PLA auditor refers more corruption cases to graft busters
Over 4,000 officers audited in the past two years, more than the combined total for the previous 30 years
The People’s Liberation Army auditor handed more corruption leads to graft busters in 2014 than in the previous 30 years, according to the military’s official newspaper.
The PLA audited 4,024 senior officials in the past two years, the PLA Daily reported on Thursday.
Among the audited senior officials, 21 were expelled from their posts and 61 were “disqualified” from their jobs for causing “economic havoc”. Seventy seven officers were “invited for a talk” and 144 were transferred to other posts.
The Central Military Commission, the supreme military policymaking body, took over control of the PLA audit office in November, a move experts said would strengthen President Xi Jinping’s campaign to root out widespread corruption in the armed forces.
Previously, the military audit office was affiliated with the PLA General Logistics Department – which has turned out to be one of the centres of corruption in the military that saw two department deputy chiefs in succession detained in corruption probes.
General Gu Junshan, the department’s deputy director, was removed from his post in later 2012 and was charged with bribery and embezzlement in March.

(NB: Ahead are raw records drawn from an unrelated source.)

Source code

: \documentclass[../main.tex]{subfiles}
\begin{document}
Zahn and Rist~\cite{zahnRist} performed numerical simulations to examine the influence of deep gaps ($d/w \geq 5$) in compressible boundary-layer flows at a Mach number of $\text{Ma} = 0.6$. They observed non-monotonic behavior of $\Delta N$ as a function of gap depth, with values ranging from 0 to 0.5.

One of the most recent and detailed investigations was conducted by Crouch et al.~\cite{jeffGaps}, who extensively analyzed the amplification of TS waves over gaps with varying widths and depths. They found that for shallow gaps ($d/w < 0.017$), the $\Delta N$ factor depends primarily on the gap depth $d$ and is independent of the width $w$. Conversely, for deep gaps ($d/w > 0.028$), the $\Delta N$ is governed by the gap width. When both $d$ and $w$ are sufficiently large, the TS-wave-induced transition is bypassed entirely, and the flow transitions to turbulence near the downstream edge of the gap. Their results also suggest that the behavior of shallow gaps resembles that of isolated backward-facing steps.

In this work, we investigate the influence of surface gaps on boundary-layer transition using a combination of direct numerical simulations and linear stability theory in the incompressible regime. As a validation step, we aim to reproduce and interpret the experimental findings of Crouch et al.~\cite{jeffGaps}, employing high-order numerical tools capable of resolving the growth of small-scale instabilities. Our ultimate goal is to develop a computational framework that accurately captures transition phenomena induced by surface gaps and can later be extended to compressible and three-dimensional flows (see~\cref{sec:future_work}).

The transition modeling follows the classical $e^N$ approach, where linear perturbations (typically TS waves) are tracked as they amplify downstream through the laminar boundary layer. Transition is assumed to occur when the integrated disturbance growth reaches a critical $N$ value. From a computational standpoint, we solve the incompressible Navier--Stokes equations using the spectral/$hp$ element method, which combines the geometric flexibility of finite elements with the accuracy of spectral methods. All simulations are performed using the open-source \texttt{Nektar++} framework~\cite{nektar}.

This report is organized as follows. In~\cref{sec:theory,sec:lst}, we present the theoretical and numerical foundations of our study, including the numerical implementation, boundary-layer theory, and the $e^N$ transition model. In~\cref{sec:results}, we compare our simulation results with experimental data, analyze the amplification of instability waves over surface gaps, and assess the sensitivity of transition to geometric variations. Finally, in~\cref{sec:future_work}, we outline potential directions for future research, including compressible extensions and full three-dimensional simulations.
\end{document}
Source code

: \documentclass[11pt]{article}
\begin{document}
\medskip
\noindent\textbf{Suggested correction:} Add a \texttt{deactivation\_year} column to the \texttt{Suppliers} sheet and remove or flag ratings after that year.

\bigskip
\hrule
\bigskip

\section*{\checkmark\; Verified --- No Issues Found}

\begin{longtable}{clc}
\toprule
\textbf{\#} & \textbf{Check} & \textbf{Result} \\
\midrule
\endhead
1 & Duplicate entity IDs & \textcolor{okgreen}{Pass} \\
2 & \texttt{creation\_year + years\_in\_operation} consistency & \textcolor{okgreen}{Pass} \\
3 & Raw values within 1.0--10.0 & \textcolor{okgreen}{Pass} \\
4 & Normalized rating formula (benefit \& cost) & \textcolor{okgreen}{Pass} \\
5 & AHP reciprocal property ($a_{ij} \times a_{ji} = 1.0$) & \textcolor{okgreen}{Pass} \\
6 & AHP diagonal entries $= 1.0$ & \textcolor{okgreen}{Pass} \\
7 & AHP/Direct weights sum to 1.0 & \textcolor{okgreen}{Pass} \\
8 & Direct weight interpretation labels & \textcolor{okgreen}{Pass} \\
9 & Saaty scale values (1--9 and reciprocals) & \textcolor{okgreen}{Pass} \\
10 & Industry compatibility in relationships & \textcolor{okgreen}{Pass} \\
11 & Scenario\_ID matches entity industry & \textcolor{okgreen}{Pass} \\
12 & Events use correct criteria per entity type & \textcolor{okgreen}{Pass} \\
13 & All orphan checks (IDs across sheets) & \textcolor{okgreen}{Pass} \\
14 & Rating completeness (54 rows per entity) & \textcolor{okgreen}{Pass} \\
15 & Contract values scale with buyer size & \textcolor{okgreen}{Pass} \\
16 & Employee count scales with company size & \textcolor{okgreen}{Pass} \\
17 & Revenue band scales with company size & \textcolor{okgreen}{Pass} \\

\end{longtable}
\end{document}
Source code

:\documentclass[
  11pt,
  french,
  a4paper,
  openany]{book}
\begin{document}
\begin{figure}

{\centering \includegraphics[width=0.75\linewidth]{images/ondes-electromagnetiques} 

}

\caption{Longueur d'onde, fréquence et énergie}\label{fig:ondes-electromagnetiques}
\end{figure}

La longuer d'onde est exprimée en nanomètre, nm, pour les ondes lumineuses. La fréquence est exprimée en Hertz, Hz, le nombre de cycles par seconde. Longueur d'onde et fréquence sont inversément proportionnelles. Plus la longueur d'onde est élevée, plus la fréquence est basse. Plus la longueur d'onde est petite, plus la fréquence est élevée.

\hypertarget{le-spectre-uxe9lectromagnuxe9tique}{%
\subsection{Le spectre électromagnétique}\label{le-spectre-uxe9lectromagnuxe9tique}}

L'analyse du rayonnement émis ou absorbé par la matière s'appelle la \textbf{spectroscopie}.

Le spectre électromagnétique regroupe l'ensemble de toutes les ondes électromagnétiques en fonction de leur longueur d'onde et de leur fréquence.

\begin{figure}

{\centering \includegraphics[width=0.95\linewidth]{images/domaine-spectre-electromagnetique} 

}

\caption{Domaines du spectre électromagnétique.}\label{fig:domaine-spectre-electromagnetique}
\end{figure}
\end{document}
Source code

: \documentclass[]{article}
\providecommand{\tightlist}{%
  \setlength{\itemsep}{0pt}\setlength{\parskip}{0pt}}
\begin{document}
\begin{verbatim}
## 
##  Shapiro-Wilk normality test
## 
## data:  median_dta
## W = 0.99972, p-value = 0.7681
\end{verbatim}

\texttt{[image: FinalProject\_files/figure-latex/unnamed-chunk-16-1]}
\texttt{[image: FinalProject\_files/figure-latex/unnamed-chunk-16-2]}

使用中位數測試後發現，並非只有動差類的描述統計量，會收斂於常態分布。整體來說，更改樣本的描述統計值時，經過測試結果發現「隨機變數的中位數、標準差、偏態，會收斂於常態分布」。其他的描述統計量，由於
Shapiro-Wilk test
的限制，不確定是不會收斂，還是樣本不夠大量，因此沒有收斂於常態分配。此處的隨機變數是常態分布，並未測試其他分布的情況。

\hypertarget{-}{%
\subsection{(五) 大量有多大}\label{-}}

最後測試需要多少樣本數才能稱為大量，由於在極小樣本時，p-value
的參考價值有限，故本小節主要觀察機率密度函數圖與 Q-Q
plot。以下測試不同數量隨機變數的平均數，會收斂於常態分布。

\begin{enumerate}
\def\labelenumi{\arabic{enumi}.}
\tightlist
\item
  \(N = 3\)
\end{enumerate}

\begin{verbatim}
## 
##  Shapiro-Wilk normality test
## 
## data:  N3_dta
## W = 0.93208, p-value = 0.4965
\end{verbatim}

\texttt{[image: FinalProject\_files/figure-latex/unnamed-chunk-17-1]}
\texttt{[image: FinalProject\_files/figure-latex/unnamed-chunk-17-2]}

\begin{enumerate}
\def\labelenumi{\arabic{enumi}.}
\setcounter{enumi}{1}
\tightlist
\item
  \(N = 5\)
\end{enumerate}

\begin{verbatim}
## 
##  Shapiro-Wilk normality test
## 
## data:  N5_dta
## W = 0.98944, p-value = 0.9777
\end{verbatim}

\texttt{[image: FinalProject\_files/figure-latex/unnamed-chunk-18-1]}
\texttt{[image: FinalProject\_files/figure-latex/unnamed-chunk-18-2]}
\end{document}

Gu’s replacement, Lieutenant General Liu Zheng, has been under investigated since November.
Military prosecutors have also detained Major General Fu Linguo, the deputy political commissar of the department’s general office, since May.
The have been mounting calls for the PLA to set up an independent agency to oversee anti-graft efforts within the ranks since top officers were ensnared in President Xi Jinping’s corruption crackdown.
The military’s in-house graft buster, the Commission for Discipline Inspection of the Central Military Commission, reports to the PLA’s General Political Department.